Data records

------------------------------------

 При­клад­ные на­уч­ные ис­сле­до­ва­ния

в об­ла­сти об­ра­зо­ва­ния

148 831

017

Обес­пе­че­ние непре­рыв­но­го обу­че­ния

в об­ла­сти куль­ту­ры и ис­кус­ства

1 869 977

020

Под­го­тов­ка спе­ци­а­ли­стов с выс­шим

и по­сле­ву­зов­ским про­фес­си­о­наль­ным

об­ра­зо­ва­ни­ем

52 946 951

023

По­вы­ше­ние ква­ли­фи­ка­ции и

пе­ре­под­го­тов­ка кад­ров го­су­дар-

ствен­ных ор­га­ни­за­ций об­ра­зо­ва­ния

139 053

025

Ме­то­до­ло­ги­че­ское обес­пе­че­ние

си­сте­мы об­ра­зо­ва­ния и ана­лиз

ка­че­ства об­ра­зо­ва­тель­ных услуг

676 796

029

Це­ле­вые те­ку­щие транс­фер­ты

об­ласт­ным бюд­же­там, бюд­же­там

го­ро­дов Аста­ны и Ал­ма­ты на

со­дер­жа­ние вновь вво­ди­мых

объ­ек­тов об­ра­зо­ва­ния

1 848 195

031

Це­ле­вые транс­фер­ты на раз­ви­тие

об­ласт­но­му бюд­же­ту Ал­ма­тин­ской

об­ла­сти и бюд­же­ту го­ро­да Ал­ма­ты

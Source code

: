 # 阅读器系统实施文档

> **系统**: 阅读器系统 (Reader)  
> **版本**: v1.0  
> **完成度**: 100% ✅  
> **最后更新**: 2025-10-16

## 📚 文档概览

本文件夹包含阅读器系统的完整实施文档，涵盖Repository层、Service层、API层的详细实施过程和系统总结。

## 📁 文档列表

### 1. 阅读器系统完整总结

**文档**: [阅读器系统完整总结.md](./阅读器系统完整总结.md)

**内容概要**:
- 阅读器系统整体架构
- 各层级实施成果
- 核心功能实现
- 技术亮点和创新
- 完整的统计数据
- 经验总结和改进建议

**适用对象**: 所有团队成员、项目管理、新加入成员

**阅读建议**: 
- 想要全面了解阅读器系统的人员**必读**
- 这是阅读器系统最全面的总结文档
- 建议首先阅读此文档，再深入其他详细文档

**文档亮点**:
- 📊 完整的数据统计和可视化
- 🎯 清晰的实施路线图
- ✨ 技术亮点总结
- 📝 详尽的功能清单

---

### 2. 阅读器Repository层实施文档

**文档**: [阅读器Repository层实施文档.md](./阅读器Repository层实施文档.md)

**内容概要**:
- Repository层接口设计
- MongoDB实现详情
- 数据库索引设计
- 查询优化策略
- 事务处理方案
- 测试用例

------------------------------------

● **ASSIGNMENT**:
List each line of the records that holds the string "ласт".

● **TASK SOLUTION**:
об­ласт­ным бюд­же­там, бюд­же­там
об­ласт­но­му бюд­же­ту Ал­ма­тин­ской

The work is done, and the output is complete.